On October 25, 2021, the Board elected Geoff Wild as a Class III Director, effective immediately following the Closing of the Acquisition, to fill the existing vacancy on the Board, and to serve until the 2023 Annual Meeting of Shareholders. Mr. Wild is currently the President and Chief Executive Officer and a director of Atotech.

Upon the effectiveness of his appointment, Mr. Wild will be entitled to receive compensation for his Board and committee service in accordance with the Company’s standard compensation arrangements for non-employee directors, which are described under the caption “Director Compensation” in the Company’s definitive proxy statement on Schedule 14A filed with the Securities and Exchange Commission on March 26, 2021, as adjusted by the Board from time to time.

In connection with the Acquisition, Mr. Wild will be entitled to severance payments pursuant to the terms of his employment agreement with Alpha US Bidco, Inc., a subsidiary of Atotech (“Alpha US”) (as amended, the “Atotech Employment Agreement”). The Atotech Employment Agreement provides that in the event Mr. Wild’s employment is terminated by Alpha US without Cause or by Mr. Wild for Good Reason (as such terms are defined in the Atotech Employment Agreement) on the date of or within 12 months following a Change of Control (as defined in the Atotech Employment Agreement), Mr. Wild will be entitled to receive a lump sum payment equal to (i) 150% of Mr. Wild’s total remuneration (which includes Mr. Wild’s then-current base salary, target annual bonus, and company-funded pension contributions), plus (ii) a pro-rated portion of Mr. Wild’s annual bonus that he would have been entitled to if he had completed the then-current full fiscal year, based on actual performance results, as well as continued company-paid healthcare coverage for up to 18 months. The severance payment is contingent upon Mr. Wild’s timely execution and nonrevocation of a release of claims in favor of Atotech and its affiliates.

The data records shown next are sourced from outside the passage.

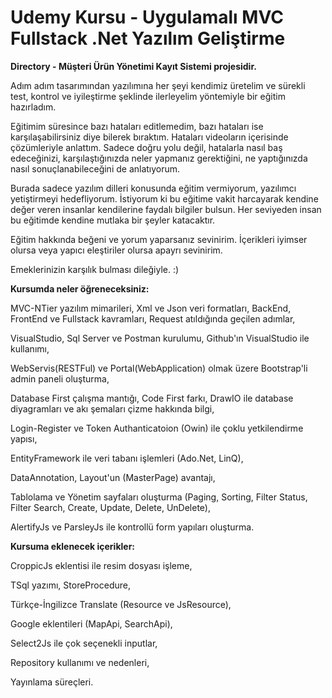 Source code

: # Udemy Kursu - Uygulamalı MVC Fullstack .Net Yazılım Geliştirme

**Directory - Müşteri Ürün Yönetimi Kayıt Sistemi projesidir.**

Adım adım tasarımından yazılımına her şeyi kendimiz üretelim ve sürekli test, kontrol ve iyileştirme şeklinde ilerleyelim yöntemiyle bir eğitim hazırladım.

Eğitimim süresince bazı hataları editlemedim, bazı hataları ise karşılaşabilirsiniz diye bilerek bıraktım. Hataları videoların içerisinde çözümleriyle anlattım. Sadece doğru yolu değil, hatalarla nasıl baş edeceğinizi, karşılaştığınızda neler yapmanız gerektiğini, ne yaptığınızda nasıl sonuçlanabileceğini de anlatıyorum.

Burada sadece yazılım dilleri konusunda eğitim vermiyorum, yazılımcı yetiştirmeyi hedefliyorum. İstiyorum ki bu eğitime vakit harcayarak kendine değer veren insanlar kendilerine faydalı bilgiler bulsun. Her seviyeden insan bu eğitimde kendine mutlaka bir şeyler katacaktır.

Eğitim hakkında beğeni ve yorum yaparsanız sevinirim. İçerikleri iyimser olursa veya yapıcı eleştiriler olursa apayrı sevinirim. 

Emeklerinizin karşılık bulması dileğiyle. :)


**Kursumda neler öğreneceksiniz:**

MVC-NTier yazılım mimarileri, Xml ve Json veri formatları, BackEnd, FrontEnd ve Fullstack kavramları, Request atıldığında geçilen adımlar, 

VisualStudio, Sql Server ve Postman kurulumu, Github'ın VisualStudio ile kullanımı,  

WebServis(RESTFul) ve Portal(WebApplication) olmak üzere Bootstrap'li admin paneli oluşturma,

Database First çalışma mantığı, Code First farkı, DrawIO ile database diyagramları ve akı şemaları çizme hakkında bilgi, 

Login-Register ve Token Authanticatoion (Owin) ile çoklu yetkilendirme yapısı, 

EntityFramework ile veri tabanı işlemleri (Ado.Net, LinQ), 

DataAnnotation, Layout'un (MasterPage) avantajı, 

Tablolama ve Yönetim sayfaları oluşturma (Paging, Sorting, Filter Status, Filter Search, Create, Update, Delete, UnDelete),

AlertifyJs ve ParsleyJs ile kontrollü form yapıları oluşturma.

**Kursuma eklenecek içerikler:**

CroppicJs eklentisi ile resim dosyası işleme, 

TSql yazımı, StoreProcedure, 

Türkçe-İngilizce Translate (Resource ve JsResource), 

Google eklentileri (MapApi, SearchApi), 

Select2Js ile çok seçenekli inputlar, 

Repository kullanımı ve nedenleri,

Yayınlama süreçleri.
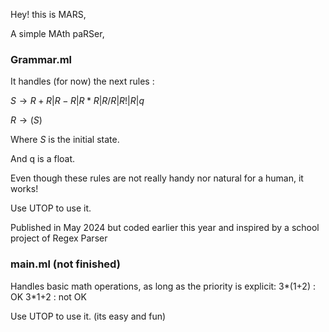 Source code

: Hey! this is MARS,

A simple MAth paRSer,

### Grammar.ml
It handles (for now) the next rules : 

$S \rightarrow R+R|R-R|R*R|R/R|R!|R|q$

$R\rightarrow (S)$

Where $S$ is the initial state.

And q is a float.

Even though these rules are not really handy nor natural for a human, it works!

Use UTOP to use it.

Published in May 2024 but coded earlier this year and inspired by a school project of Regex Parser

### main.ml (not finished)
Handles basic math operations, as long as the priority is explicit:
3*(1+2) : OK
3*1+2 : not OK

Use UTOP to use it. (its easy and fun)


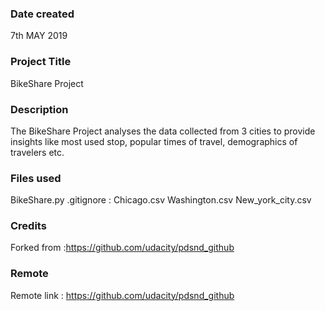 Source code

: ### Date created
7th MAY 2019

### Project Title
BikeShare Project

### Description
The BikeShare Project analyses the data collected from 3 cities to provide insights like most used stop, popular times of travel, demographics of travelers etc.  

### Files used
BikeShare.py
.gitignore : Chicago.csv Washington.csv New_york_city.csv

### Credits
Forked from :https://github.com/udacity/pdsnd_github

### Remote
Remote link : https://github.com/udacity/pdsnd_github
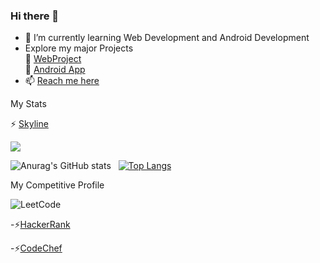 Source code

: ### Hi there 👋
- 🌱 I’m currently learning Web Development and Android Development
- Explore my major Projects  
🔭   [WebProject](https://github.com/saikiranreddyappidi/WebProject)   
🔭   [Android App](https://github.com/saikiranreddyappidi/Calculator)
- 📫 [Reach me here](https://saikiranreddyappidi.github.io/WebProject/)
<!--
**saikiranreddyappidi/saikiranreddyappidi** is a ✨ _special_ ✨ repository because its `README.md` (this file) appears on your GitHub profile.

Here are some ideas to get you started:

- 🔭 I’m currently working on ...
- 🌱 I’m currently learning ...
- 👯 I’m looking to collaborate on ...
- 🤔 I’m looking for help with ...
- 💬 Ask me about ...
- 📫 How to reach me: ...
- 😄 Pronouns: ...
- ⚡ Fun fact: ...
-->
My Stats

⚡ [Skyline](https://skyline.github.com/saikiranreddyappidi/2022)

![](https://komarev.com/ghpvc/?username=saikiranreddyappidi&color=blueviolet)

![Anurag's GitHub stats](https://github-readme-stats.vercel.app/api?username=saikiranreddyappidi&show_icons=true&theme=radical) &nbsp;
[![Top Langs](https://github-readme-stats.vercel.app/api/top-langs/?username=saikiranreddyappidi&layout=compact)](https://github.com/anuraghazra/github-readme-stats)

My Competitive Profile

![[LeetCode](https://www.leetcode.com/saikiranreddyappidi)](https://leetcard.jacoblin.cool/saikiranreddyappidi?theme=dark&ext=contest)

-⚡[HackerRank](https://www.hackerrank.com/saikiranreddya)

-⚡[CodeChef](https://www.codechef.com/users/saikiranreddya)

The Atotech Employment Agreement also provides that if Mr. Wild’s employment is terminated by Alpha US without Cause or by Mr. Wild for Good Reason (as such terms are defined in the Atotech Employment Agreement), the notice period for termination would be at least 6 months, and Alpha US may elect to pay Mr. Wild his base salary for such period in lieu of such notice. Additionally, if Mr. Wild’s employment is terminated by Alpha US without Cause or by Mr. Wild for Good Reason (as such terms are defined in the Atotech Employment Agreement) in either case on the date of or within 12 months following a Change of Control (as defined in the Atotech Employment Agreement), then upon the 18-month anniversary of the date of termination, Mr. Wild will be entitled to receive 150% of the greater of (i) 50% of the total remuneration most recently received by Mr. Wild under the Atotech Employment Agreement and (ii) 100% of Mr. Wild’s most recently received annual base salary. The Acquisition will constitute a Change of Control for the purposes of the Atotech Employment Agreement. The approximate dollar value of the foregoing is not determinable at this time. An amendment to this 8-K will be filed when the dollar value of the foregoing payments is determinable.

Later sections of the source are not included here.